Decision Model Results

Two researchers (doctors) analyzed the FFT algorithms from ID physician's transcripts. Each FFT decision node was analyzed for a specific number of information cues. Decision nodes were examined with the cues that were vital for decision-making. For example, if “patient with other signs of systemic infections, increased WBC, positive culture from blood,” three information cues were recorded. The research team calculated the number of information cues for each complex case and the time to complete each fast-and-frugal decision algorithm.

Results

Interviews

The ID experts (n = 10) had an average of 19 years of experience; two were female, and eight were male. The results matched the study goal of understanding if expert ID clinicians can reduce complex information into FFT algorithms. The results demonstrate that ID clinicians were very efficient in developing the FFT for all the 10 complex cases. The content analysis produced 27 meaningful if–then logic sentences, which the ID experts used to deal with complex cases. For example, antibiotic resistance is a global issue. Our results showed several if–then sentences related to topics such as “if repeated antibiotics then are more conservative about antibiotic use” and “if no reason to change, do the usual.” The complete list is provided in [Table 1]. The final interrater reliability of Cohen's kappa was 0.86.

Example Cases

Two of the problematic cases are described in the following:

“Patient is a 62-year-old, white male Veteran who presented to the VA with a history of back pain.

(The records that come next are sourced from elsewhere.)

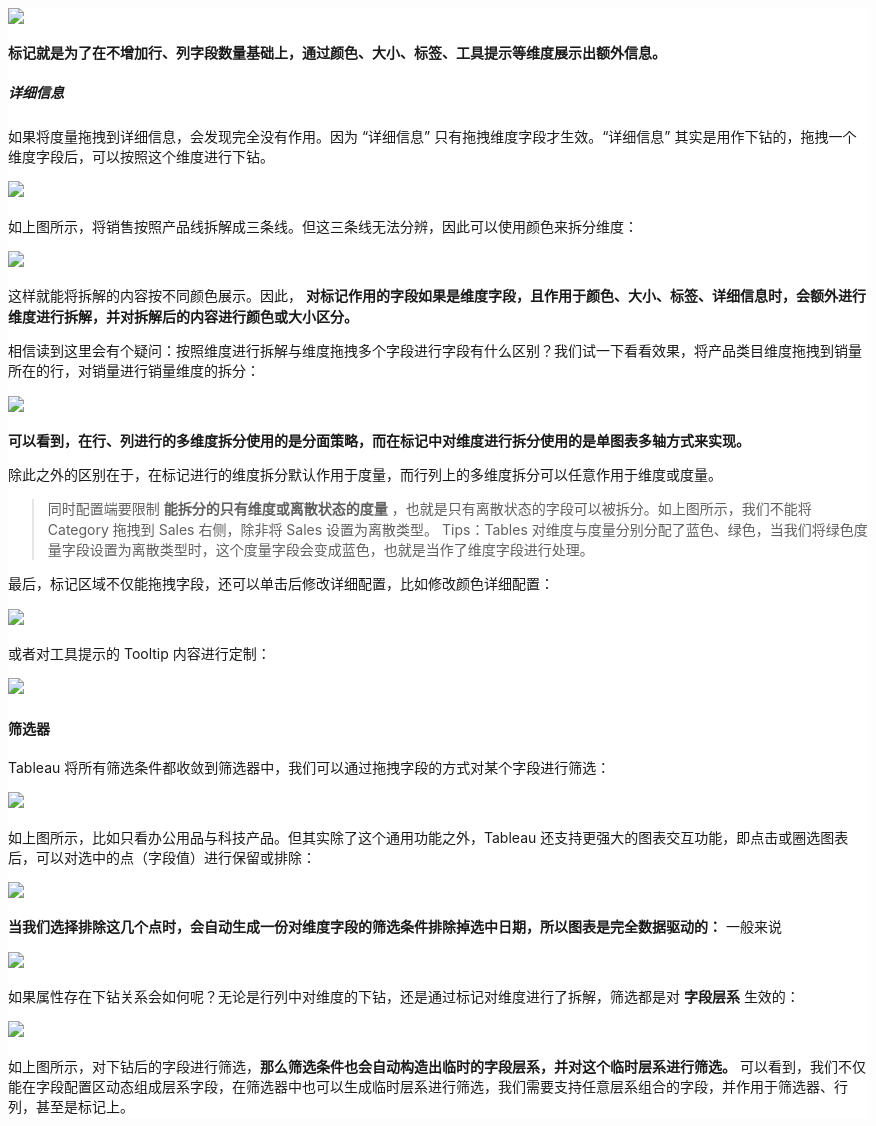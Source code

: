 <img  src="https://cdn.nlark.com/yuque/0/2019/png/201572/1566657023624-c01b0008-e7d7-4991-99c1-beddc8c72762.png#align=left&display=inline&height=319&name=image.png&originHeight=886&originWidth=1218&size=112190&status=done&width=439"/>

**标记就是为了在不增加行、列字段数量基础上，通过颜色、大小、标签、工具提示等维度展示出额外信息。**

##### 详细信息

如果将度量拖拽到详细信息，会发现完全没有作用。因为 “详细信息” 只有拖拽维度字段才生效。“详细信息” 其实是用作下钻的，拖拽一个维度字段后，可以按照这个维度进行下钻。

<img  src="https://cdn.nlark.com/yuque/0/2019/png/201572/1566657906186-3348cdf7-823f-4111-9685-dbf5fb05c0f8.png#align=left&display=inline&height=376&name=image.png&originHeight=1054&originWidth=1496&size=102786&status=done&width=533"/>

如上图所示，将销售按照产品线拆解成三条线。但这三条线无法分辨，因此可以使用颜色来拆分维度：

<img  src="https://cdn.nlark.com/yuque/0/2019/png/201572/1566657988073-e8e50316-feb2-4c7f-98dc-45f4a2ffd624.png#align=left&display=inline&height=372&name=image.png&originHeight=1052&originWidth=1510&size=112469&status=done&width=534"/>

这样就能将拆解的内容按不同颜色展示。因此， **对标记作用的字段如果是维度字段，且作用于颜色、大小、标签、详细信息时，会额外进行维度进行拆解，并对拆解后的内容进行颜色或大小区分。** 

相信读到这里会有个疑问：按照维度进行拆解与维度拖拽多个字段进行字段有什么区别？我们试一下看看效果，将产品类目维度拖拽到销量所在的行，对销量进行销量维度的拆分：

<img src="https://cdn.nlark.com/yuque/0/2019/png/201572/1566658461645-fbcc1b14-0111-47b1-b643-d23f36f96ef2.png#align=left&display=inline&height=512&name=image.png&originHeight=1058&originWidth=1178&size=92443&status=done&width=570"/>

**可以看到，在行、列进行的多维度拆分使用的是分面策略，而在标记中对维度进行拆分使用的是单图表多轴方式来实现。**

除此之外的区别在于，在标记进行的维度拆分默认作用于度量，而行列上的多维度拆分可以任意作用于维度或度量。

> 同时配置端要限制 **能拆分的只有维度或离散状态的度量** ，也就是只有离散状态的字段可以被拆分。如上图所示，我们不能将 Category 拖拽到 Sales 右侧，除非将 Sales 设置为离散类型。
> Tips：Tables 对维度与度量分别分配了蓝色、绿色，当我们将绿色度量字段设置为离散类型时，这个度量字段会变成蓝色，也就是当作了维度字段进行处理。

最后，标记区域不仅能拖拽字段，还可以单击后修改详细配置，比如修改颜色详细配置：

<img  src="https://cdn.nlark.com/yuque/0/2019/png/201572/1566658916573-5c989763-bd8f-4f2d-8f57-9f52b9c39b20.png#align=left&display=inline&height=448&name=image.png&originHeight=896&originWidth=442&size=39310&status=done&width=221"/>

或者对工具提示的 Tooltip 内容进行定制：

<img  src="https://cdn.nlark.com/yuque/0/2019/png/201572/1566658941101-e4eac6aa-d4f1-4397-9be2-ccc424211f00.png#align=left&display=inline&height=319&name=image.png&originHeight=910&originWidth=1590&size=207889&status=done&width=557"/>

#### 筛选器

Tableau 将所有筛选条件都收敛到筛选器中，我们可以通过拖拽字段的方式对某个字段进行筛选：

<img  src="https://cdn.nlark.com/yuque/0/2019/png/201572/1566659069046-3e4f195e-1c9d-492d-bfe7-6f6d89997692.png#align=left&display=inline&height=210&name=image.png&originHeight=494&originWidth=1494&size=138806&status=done&width=635"/>

如上图所示，比如只看办公用品与科技产品。但其实除了这个通用功能之外，Tableau 还支持更强大的图表交互功能，即点击或圈选图表后，可以对选中的点（字段值）进行保留或排除：

<img  src="https://cdn.nlark.com/yuque/0/2019/png/201572/1566659178209-134b5fc5-b067-4481-bf99-ed36c8c458c7.png#align=left&display=inline&height=198&name=image.png&originHeight=442&originWidth=1350&size=55242&status=done&width=606"/>

**当我们选择排除这几个点时，会自动生成一份对维度字段的筛选条件排除掉选中日期，所以图表是完全数据驱动的：** 一般来说

<img  src="https://cdn.nlark.com/yuque/0/2019/png/201572/1566659259441-22ef9da8-e3bc-4cef-b32e-c538c1dfe3e0.png#align=left&display=inline&height=268&name=image.png&originHeight=696&originWidth=1494&size=189252&status=done&width=576"/>

如果属性存在下钻关系会如何呢？无论是行列中对维度的下钻，还是通过标记对维度进行了拆解，筛选都是对 **字段层系** 生效的：

<img  src="https://cdn.nlark.com/yuque/0/2019/png/201572/1566659420072-3e6e41f4-bc99-4d7d-a93f-553abe429a94.png#align=left&display=inline&height=169&name=image.png&originHeight=442&originWidth=1504&size=155974&status=done&width=575"/>

如上图所示，对下钻后的字段进行筛选，**那么筛选条件也会自动构造出临时的字段层系，并对这个临时层系进行筛选。** 可以看到，我们不仅能在字段配置区动态组成层系字段，在筛选器中也可以生成临时层系进行筛选，我们需要支持任意层系组合的字段，并作用于筛选器、行列，甚至是标记上。
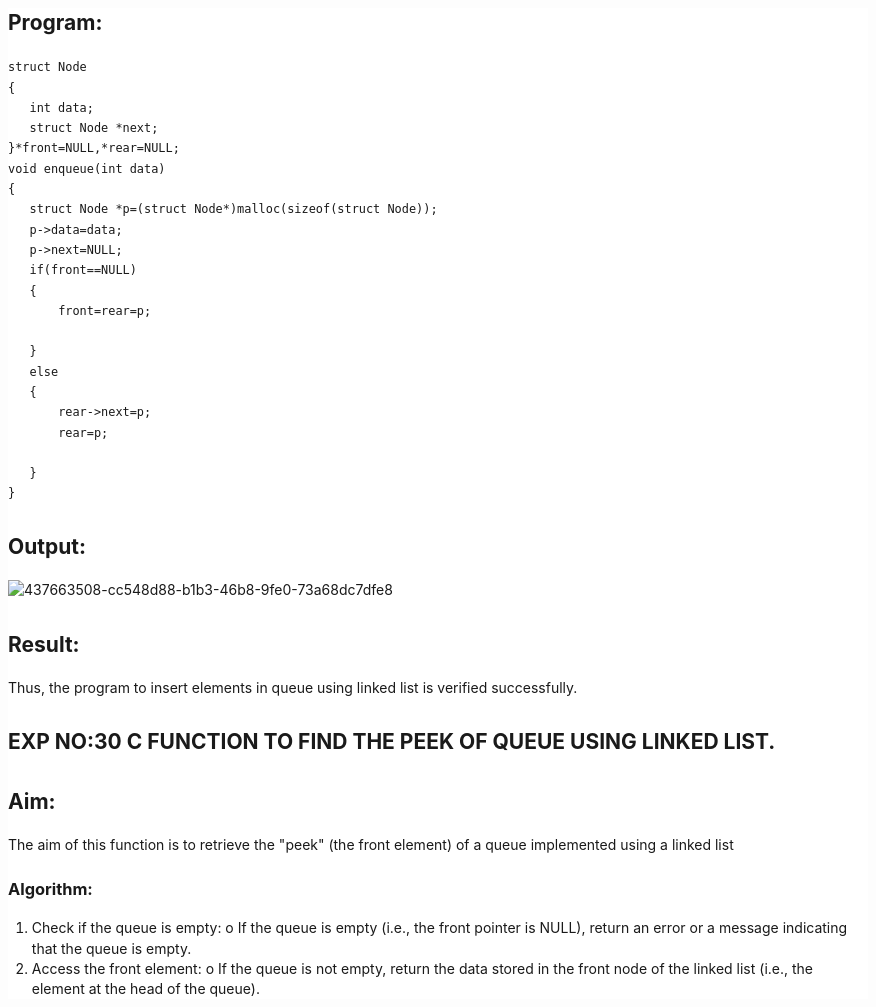 ## Program:
```
struct Node
{
   int data;
   struct Node *next;
}*front=NULL,*rear=NULL;
void enqueue(int data)
{
   struct Node *p=(struct Node*)malloc(sizeof(struct Node));
   p->data=data;
   p->next=NULL;
   if(front==NULL)
   {
       front=rear=p;
       
   }
   else
   {
       rear->next=p; 
       rear=p;
       
   }
}
```

## Output:
![437663508-cc548d88-b1b3-46b8-9fe0-73a68dc7dfe8](https://github.com/user-attachments/assets/6b08f3e1-4bf3-47f7-a1ab-6602a062e9d8)



## Result:
Thus, the program to insert elements in queue using linked list is verified successfully.



## EXP NO:30 C FUNCTION TO FIND THE PEEK OF QUEUE USING LINKED LIST.


## Aim:

The aim of this function is to retrieve the "peek" (the front element) of a queue implemented using a linked list

### Algorithm:

1.	Check if the queue is empty:
o	If the queue is empty (i.e., the front pointer is NULL), return an error or a message indicating that the queue is empty.
2.	Access the front element:
o	If the queue is not empty, return the data stored in the front node of the linked list (i.e., the element at the head of the queue).

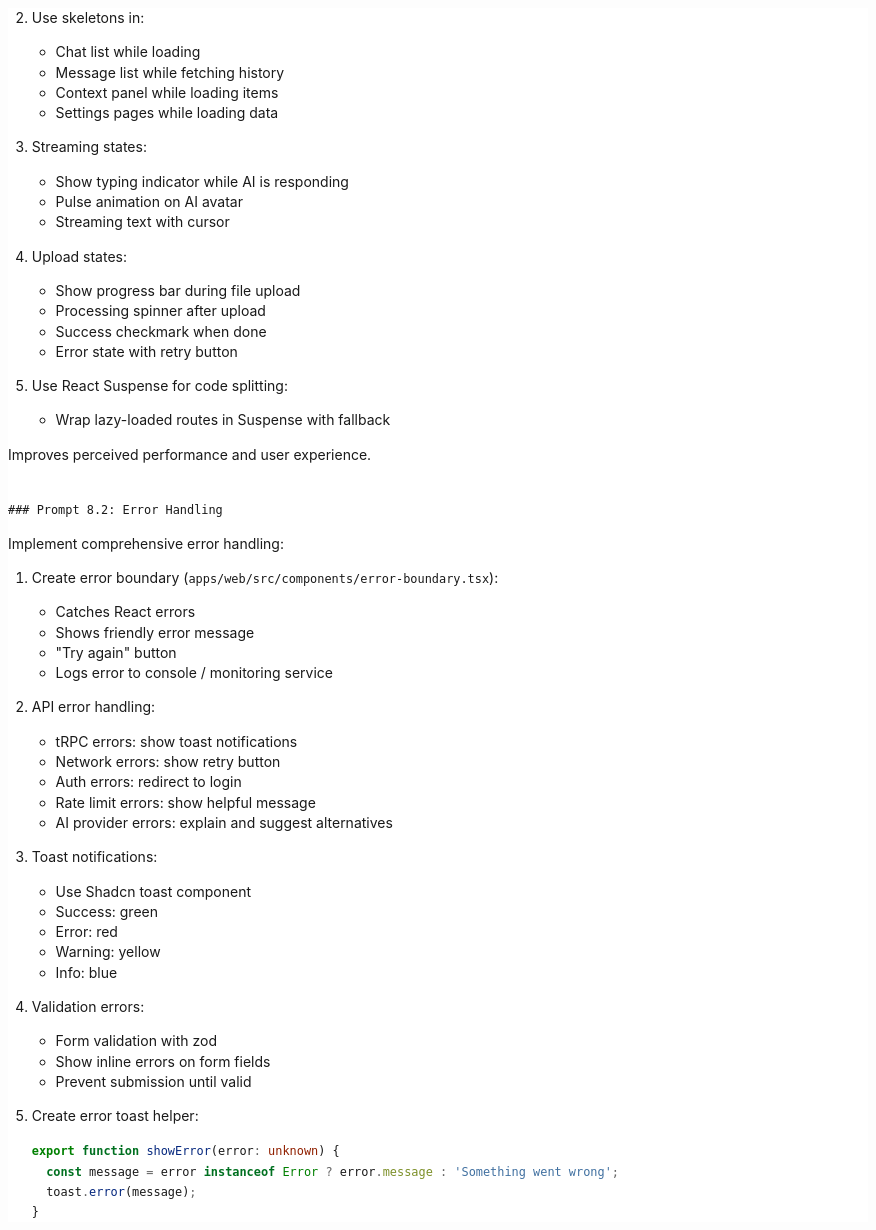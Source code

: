2. Use skeletons in:
   - Chat list while loading
   - Message list while fetching history
   - Context panel while loading items
   - Settings pages while loading data

3. Streaming states:
   - Show typing indicator while AI is responding
   - Pulse animation on AI avatar
   - Streaming text with cursor

4. Upload states:
   - Show progress bar during file upload
   - Processing spinner after upload
   - Success checkmark when done
   - Error state with retry button

5. Use React Suspense for code splitting:
   - Wrap lazy-loaded routes in Suspense with fallback

Improves perceived performance and user experience.
```

### Prompt 8.2: Error Handling

```
Implement comprehensive error handling:

1. Create error boundary (`apps/web/src/components/error-boundary.tsx`):
   - Catches React errors
   - Shows friendly error message
   - "Try again" button
   - Logs error to console / monitoring service

2. API error handling:
   - tRPC errors: show toast notifications
   - Network errors: show retry button
   - Auth errors: redirect to login
   - Rate limit errors: show helpful message
   - AI provider errors: explain and suggest alternatives

3. Toast notifications:
   - Use Shadcn toast component
   - Success: green
   - Error: red
   - Warning: yellow
   - Info: blue

4. Validation errors:
   - Form validation with zod
   - Show inline errors on form fields
   - Prevent submission until valid

5. Create error toast helper:
   ```typescript
   export function showError(error: unknown) {
     const message = error instanceof Error ? error.message : 'Something went wrong';
     toast.error(message);
   }
   ```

It turns out that for the past, maybe even a couple of months, he's been falling and hurting his back and has been going to the clinic. They first treated him for the usual injuries, brain, et cetera, but the pain continued after about another month. They went ahead and got an MRI. T10, T11 spine, and the disc space between them were destroyed, and osteomyelitis was diagnosed. The care team saw the MRI with the radiologist, which turned out to be an infection. The risk factor may have been that the patient had done dental work about four to six weeks ago, so he may have been bacteremia at that time, which transmitted into the disk space. We're going to ask interventional radiology to put a needle in that space and see if we can get some tissue for microbiology and pathology. The care team started Vancomycin and third-generation cephalosporin, but the infection is unclear.”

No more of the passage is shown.